Google Apps are starting to move into the enterprise and the iPhone is already there -- ready or not, authorized or not. CISOs and other security professionals are largely unaware of what's happening and/or ignorant of the inherent risks to corporate data.
"This is a wake-up call for security administrators, many of whom we are finding in our research have been asleep at the wheel when it comes to the new paradigms of application delivery that are coming to enterprises today," Robert Ayoub, industry manager for Frost & Sullivan's network security group, said recently in a Web presentation entitled "The Impact of Google Chrome on Enterprise Security."
The new Chrome Web browser is not the problem. It isn't whether Chrome's security features are stronger or weaker than Internet Explorer (IE), Mozilla Firefox or Opera, or if it's more or less vulnerable. The problem is that Chrome was built as a platform for Google Apps, and as users flock to them, sensitive corporate data passes beyond corporate visibility and out of management control.
"There are security professionals that don't think this is happening," Ayoub said. "Even worse than that, there are CISOs top information security directors who believe they can stop this."
The challenge for security officers, Ayoub said, is not to try to keep Google Apps, iPhones or the next hot user application or device out of the workplace. The genie is out of the bottle.
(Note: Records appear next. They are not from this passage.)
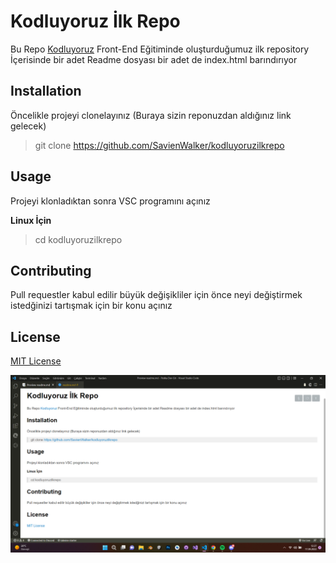 # Kodluyoruz İlk Repo

Bu Repo [Kodluyoruz](https://app.patika.dev) Front-End Eğitiminde oluşturduğumuz ilk repository İçerisinde bir adet Readme dosyası bir adet de index.html barındırıyor

## Installation

Öncelikle projeyi clonelayınız (Buraya sizin reponuzdan aldığınız link gelecek)

>git clone https://github.com/SavienWalker/kodluyoruzilkrepo

## Usage 

Projeyi klonladıktan sonra VSC programını açınız


**Linux İçin**

> cd kodluyoruzilkrepo

 ## Contributing 

 Pull requestler kabul edilir büyük değişikliler için önce neyi değiştirmek istedğinizi tartışmak için bir konu açınız

 ## License

 [MIT License](https://github.com/)


 ![Proje-SS](markdown-readme.png)
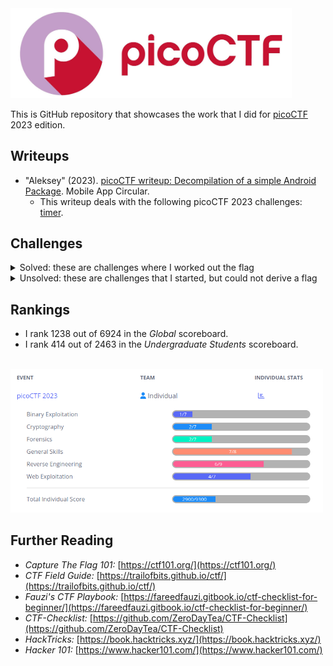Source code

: 
<img width="450px" src="./banner.jpg" />

This is GitHub repository that showcases the work that I did for [picoCTF](https://picoctf.org/) 2023 edition.

## Writeups

* "Aleksey" (2023). [picoCTF writeup: Decompilation of a simple Android Package](https://mobileappcircular.com/picoctf-writeup-decompilation-of-a-simple-android-package-57608b7c5929). Mobile App Circular.
    * This writeup deals with the following picoCTF 2023 challenges: [timer](./sol/timer).

## Challenges

<details>
<summary>Solved: these are challenges where I worked out the flag</summary>

* [chrono](./sol/chrono)
* [findme](./sol/findme)
* [hideme](./sol/hideme)
* [MatchTheRegex](./sol/MatchTheRegex)
* [money-ware](./sol/money-ware)
* [More SQLi](./sol/More%20SQLi)
* [Permissions](./sol/Permissions)
* [ReadMyCert](./sol/ReadMyCert)
* [Ready Gladiator 0](./sol/Ready%20Gladiator%200)
* [Ready Gladiator 1](./sol/Ready%20Gladiator%201)
* [Ready Gladiator 2](./sol/Ready%20Gladiator%202)
* [repetitions](./sol/repetitions)
* [Reverse](./sol/Reverse)
* [rotation](./sol/rotation)
* [Rules 2023](./sol/Rules%202023)
* [Safe Opener 2](./sol/Safe%20Opener%202)
* [SOAP](./sol/SOAP)
* [Special](./sol/Special)
* [timer](./sol/timer)
* [two-sum](./sol/two-sum)
* [useless](./sol/useless)
* [who is it](./sol/who%20is%20it)

</details>

<details>
<summary>Unsolved: these are challenges that I started, but could not derive a flag</summary>

* [babygame01](./usol/babygame01)
* [HideToSee](./usol/HideToSee)
* [Java Code Analysis](./usol/Java%20Code%20Analysis)
* [No way out](./usol/No%20way%20out)
* [PcapPoisoning](./usol/PcapPoisoning)
* [Virtual Machine 0](./usol/Virtual%20Machine%200)

</details>

## Rankings

* I rank 1238 out of 6924 in the _Global_ scoreboard.
* I rank 414 out of 2463 in the _Undergraduate Students_ scoreboard.

<br />
<img width="500px;" src="./individual_stats.png" />

## Further Reading

* _Capture The Flag 101:_ [https://ctf101.org/](https://ctf101.org/)
* _CTF Field Guide:_ [https://trailofbits.github.io/ctf/](https://trailofbits.github.io/ctf/)
* _Fauzi's CTF Playbook:_ [https://fareedfauzi.gitbook.io/ctf-checklist-for-beginner/](https://fareedfauzi.gitbook.io/ctf-checklist-for-beginner/)
* _CTF-Checklist:_ [https://github.com/ZeroDayTea/CTF-Checklist](https://github.com/ZeroDayTea/CTF-Checklist)
* _HackTricks:_ [https://book.hacktricks.xyz/](https://book.hacktricks.xyz/)
* _Hacker 101:_ [https://www.hacker101.com/](https://www.hacker101.com/)
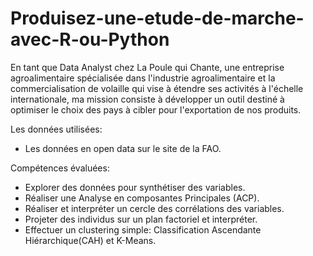 # Produisez-une-etude-de-marche-avec-R-ou-Python

En tant que Data Analyst chez La Poule qui Chante, une entreprise agroalimentaire spécialisée dans l'industrie agroalimentaire et la commercialisation de volaille qui vise à étendre ses activités à l'échelle internationale, ma mission consiste à développer un outil destiné à optimiser le choix des pays à cibler pour l'exportation de nos produits.

Les données utilisées:
* Les données en open data sur le site de la FAO.

  
Compétences évaluées: 

* Explorer des données pour synthétiser des variables.
* Réaliser une Analyse en composantes Principales (ACP).
* Réaliser et interpréter un cercle des corrélations des variables.
* Projeter des individus sur un plan factoriel et interpréter.
* Effectuer un clustering simple: Classification Ascendante Hiérarchique(CAH) et K-Means.


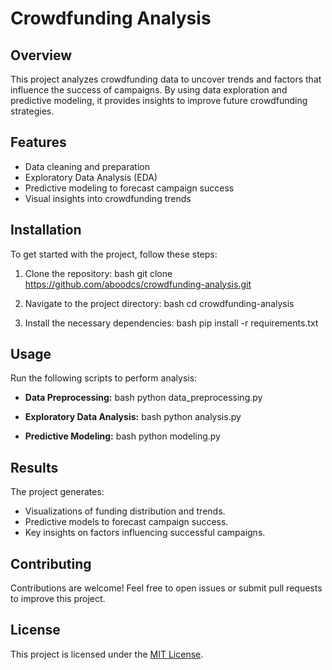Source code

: # Crowdfunding Analysis

## Overview

This project analyzes crowdfunding data to uncover trends and factors that influence the success of campaigns. By using data exploration and predictive modeling, it provides insights to improve future crowdfunding strategies.

## Features

- Data cleaning and preparation
- Exploratory Data Analysis (EDA)
- Predictive modeling to forecast campaign success
- Visual insights into crowdfunding trends

## Installation

To get started with the project, follow these steps:

1. Clone the repository:
   bash
   git clone https://github.com/aboodcs/crowdfunding-analysis.git
   

2. Navigate to the project directory:
   bash
   cd crowdfunding-analysis
   

3. Install the necessary dependencies:
   bash
   pip install -r requirements.txt
   

## Usage

Run the following scripts to perform analysis:

- **Data Preprocessing:**
  bash
  python data_preprocessing.py
  

- **Exploratory Data Analysis:**
  bash
  python analysis.py
  

- **Predictive Modeling:**
  bash
  python modeling.py
  

## Results

The project generates:
- Visualizations of funding distribution and trends.
- Predictive models to forecast campaign success.
- Key insights on factors influencing successful campaigns.

## Contributing

Contributions are welcome! Feel free to open issues or submit pull requests to improve this project.

## License

This project is licensed under the [MIT License](LICENSE).

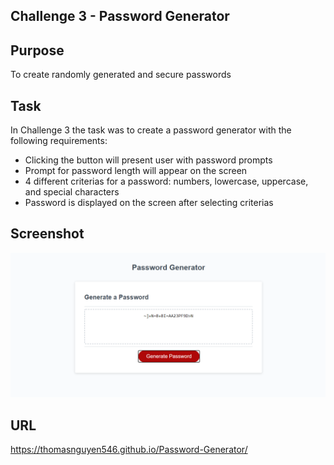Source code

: ## Challenge 3 - Password Generator

## Purpose

To create randomly generated and secure passwords

## Task
In Challenge 3 the task was to create a password generator with the following requirements:
- Clicking the button will present user with password prompts
- Prompt for password length will appear on the screen
- 4 different criterias for a password: numbers, lowercase, uppercase, and special characters
- Password is displayed on the screen after selecting criterias

## Screenshot
![](Assets\screenshot1.png)

## URL
https://thomasnguyen546.github.io/Password-Generator/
Google Apps will grow in popularity, and not only with users who enjoy the convenience of online applications and increasing availability on a wide range of mobile devices. There are compelling business reasons. Business units like Google Apps offer online anyone-from-anywhere collaboration features. Companies can reduce infrastructure costs as data is stored by the hosting service (Google) and can cut application patching and security costs.
But many firms are going to pay a price for all that, Ayoub said.
You forfeit visibility into who is looking at your data. You can't track, prevent or control data breaches. "You have no visibility of what security pros are used to seeing," Ayoub said. "Firewall data, SIM data …"
But you don't forfeit your corporate governance and legal responsibilities for protecting that data. Things may get fuzzy when we start talking about breach disclosure laws or PCI DSS, but do you want to be the one to explain why merger and acquisition plans, corporate research or customer information have gotten out in the world.
So if you can't beat 'em, what do you do? It's no different than any other business decision. Educate users and management and weigh the benefits versus the risks. Management shouldn't find out when something really bad happens.
"Where is our traditional risk management in security with these new applications and devices?" Ayoub asked. If we lose control of data, who is letting the C-level know?"